Concussions, and other traumatic brain injuries, have received their share of attention lately — mostly in football.

However, such injuries are also prevalent in other sports, including girls soccer.

According to a 2013 study cited by, a website that provides information on health and injury prevention in sports, soccer ranks second to football in the number of trips to emergency rooms for traumatic brain injuries.

Another study on the website showed that basketball and soccer had the highest rates of concussions for girls, with female soccer players 40 percent more likely to be concussed as their male counterparts, according to the Center for Disease Control.

“It’s definitely taken seriously by us,” Edmonds-Woodway girls soccer coach Bill LeCompte said. “Girls soccer is the second-leading concussed rate in the United States. We’re very cognizant of it. We have to be. The reality is girls are going up and colliding. As a coaching staff, we’ve got to watch it.”

Head injuries occur not only from players colliding, but from players falling to the ground or players contacting the ball with their heads.

Some high school teams have seen players’ seasons — and even careers — ended by concussions. The Snohomish girls team lost key defender Kaytlin Willis for two weeks late last season because of a concussion.

Another Snohomish player got hit in the head with a ball, missed the rest of the season and sat out the following season.

“From our team standpoint, we do so much to prepare ahead of time against pulled quads and stuff like that, but you can’t do anything on those concussion things,” Snohomish head coach April VanAssche said. “I’m sure we’re all more aware of it.”

Willis, now a senior for Snohomish, and the Panthers take a preseason baseline test so that if they injure their heads during the regular season, they can be tested to “give us a reading to see if they’ve got a concussion,” VanAssche said.

As another precaution, many coaches take time to point out the proper way to head a ball while minimizing a players’ risk of injury.

“It’s no different than a football tackle,” LeCompte said. “If you use the wrong form and hit the kid in the wrong spot, that’s going to lead you to (a head injury).”

It’s not just incorrect form on headed balls that cause concussions. Collisions between players fighting for possession, slipping and falling to the turf and even whiplash when heading a ball can lead to a concussion.

The scary realization for coaches is there’s just no sure way to tell when a head injury might occur next.

“Sometimes they won’t show the symptoms until the next day,” said Archbishop Murphy head coach Michael Bartley, who coaches both the Wildcats girls and boys teams. “You’ll be watching them and you’ll ask them if they’re OK and then we’ll test them out. … We’ve had girls show symptoms of concussions without ever getting hit in the head.”

Like Snohomish, Archbishop Murphy does preseason testing to help clarify a possible concussion.

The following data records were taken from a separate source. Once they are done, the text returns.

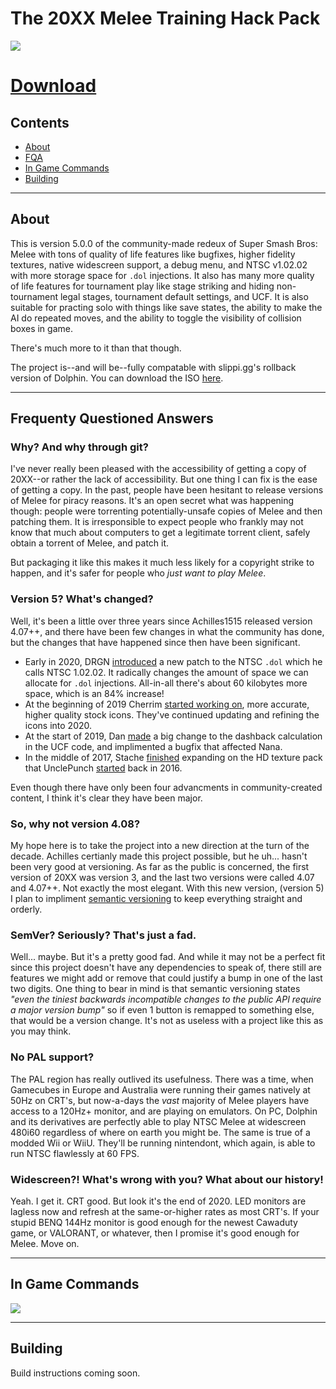 # The 20XX Melee Training Hack Pack

![](https://www.mediafire.com/convkey/8bdd/615m44nykd009r4zg.jpg?size_id=4&hash=d89e125dd6e0b507e576c008c4d632c8)

# [Download]()

## Contents
 - [About](#about)
 - [FQA](#fqa)
 - [In Game Commands](#in-game-commands)
 - [Building](#building)

***

## About
This is version 5.0.0 of the community-made redeux of Super Smash Bros: Melee with tons of quality of life features like bugfixes, higher fidelity textures, native widescreen support, a debug menu, and NTSC v1.02.02 with more storage space for `.dol` injections. It also has many more quality of life features for tournament play like stage striking and hiding non-tournament legal stages, tournament default settings, and UCF. It is also suitable for practing solo with things like save states, the ability to make the AI do repeated moves, and the ability to toggle the visibility of collision boxes in game.

There's much more to it than that though.

The project is--and will be--fully compatable with slippi.gg's rollback version of Dolphin. You can download the ISO [here]().

***

## Frequenty Questioned Answers
### Why? And why through git?
I've never really been pleased with the accessibility of getting a copy of 20XX--or rather the lack of accessibility. But one thing I can fix is the ease of getting a copy. In the past, people have been hesitant to release versions of Melee for piracy reasons. It's an open secret what was happening though: people were torrenting potentially-unsafe copies of Melee and then patching them. It is irresponsible to expect people who frankly may not know that much about computers to get a legitimate torrent client, safely obtain a torrent of Melee, and patch it.

But packaging it like this makes it much less likely for a copyright strike to happen, and it's safer for people who *just want to play Melee*.

### Version 5? What's changed?
Well, it's been a little over three years since Achilles1515 released version 4.07++, and there have been few changes in what the community has done, but the changes that have happened since then have been significant.

 - Early in 2020, DRGN [introduced](https://smashboards.com/threads/ntsc-1-02-02-expanded-dol-more-space-for-custom-codes.453112/) a new patch to the NTSC `.dol` which he calls NTSC 1.02.02. It radically changes the amount of space we can allocate for `.dol` injections. All-in-all there's about 60 kilobytes more space, which is an 84% increase!
 - At the beginning of 2019 Cherrim [started working on](https://smashboards.com/threads/remastered-stock-icons-pack.482675/), more accurate, higher quality stock icons. They've continued updating and refining the icons into 2020.
 - At the start of 2019, Dan [made](http://www.20xx.me/ucf.html) a big change to the dashback calculation in the UCF code, and implimented a bugfix that affected Nana.
 - In the middle of 2017, Stache [finished](https://smashboards.com/threads/hd-texture-pack-for-20xx-for-dolphin-current-ver-4-07.448549/) expanding on the HD texture pack that UnclePunch [started](https://smashboards.com/threads/melee-hd-texture-pack-dolphin-v1-01.438813/) back in 2016.

Even though there have only been four advancments in community-created content, I think it's clear they have been major.

### So, why not version 4.08?
My hope here is to take the project into a new direction at the turn of the decade. Achilles certianly made this project possible, but he uh... hasn't been very good at versioning. As far as the public is concerned, the first version of 20XX was version 3, and the last two versions were called 4.07 and 4.07++. Not exactly the most elegant. With this new version, (version 5) I plan to impliment [semantic versioning](https://semver.org/spec/v2.0.0.html) to keep everything straight and orderly.

### SemVer? Seriously? That's just a fad.
Well... maybe. But it's a pretty good fad. And while it may not be a perfect fit since this project doesn't have any dependencies to speak of, there still are features we might add or remove that could justify a bump in one of the last two digits. One thing to bear in mind is that semantic versioning states *"even the tiniest backwards incompatible changes to the public API require a major version bump"* so if even 1 button is remapped to something else, that would be a version change. It's not as useless with a project like this as you may think.

### No PAL support?
The PAL region has really outlived its usefulness. There was a time, when Gamecubes in Europe and Australia were running their games natively at 50Hz on CRT's, but now-a-days the *vast* majority of Melee players have access to a 120Hz+ monitor, and are playing on emulators. On PC, Dolphin and its derivatives are perfectly able to play NTSC Melee at widescreen 480i60 regardless of where on earth you might be. The same is true of a modded Wii or WiiU. They'll be running nintendont, which again, is able to run NTSC flawlessly at 60 FPS.

### Widescreen?! What's wrong with you? What about our history!
Yeah. I get it. CRT good. But look it's the end of 2020. LED monitors are lagless now and refresh at the same-or-higher rates as most CRT's. If your stupid BENQ 144Hz monitor is good enough for the newest Cawaduty game, or VALORANT, or whatever, then I promise it's good enough for Melee. Move on.

***

## In Game Commands
![](https://i.imgur.com/YbOvw80.png)

***

## Building
Build instructions coming soon.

The Wildcats also practice proper heading technique with lighter balls, to make sure the players know the importance of the correct procedure. The Wildcats even practice on a grass field instead of turf, because it’s a softer surface in case a player falls.

“I think concussions, overall, is a very important issue,” Bartley said. “As coaches, we have to take concussion testing to know that we have a good knowledge base of what to look for. The (Washington Interscholastic Activities Association) is all over it, the (Cascade) Conference is all over it, Murphy is all over it.”

The Wildcats, like other teams in the area, also have athletic trainers on the sideline to watch for possible head injuries and inform coaches if a player needs to come out of the game.

“The biggest thing, I think, is awareness,” Bartley said. “We watch for it all the time. We check everybody out and make sure they’re OK. I think that’s really the best you can do is just be aware and look out for it.”

LeCompte says that with the increased attention and concern given to concussions, coaches are better trained to spot potential problems.

“We’re following the protocols that are set forth by the state of Washington, our school district and our athletic trainers,” LeCompte said. “We’ve been given training to help recognize and try to assess better. My job, as a coach, has changed in that way dramatically just because now we’ve got more research, more information and a better ability of what to look for.

“The game itself is what it is,” LeCompte continued. “We’re not changing the way we approach the game. We’re just trying to do it correctly.”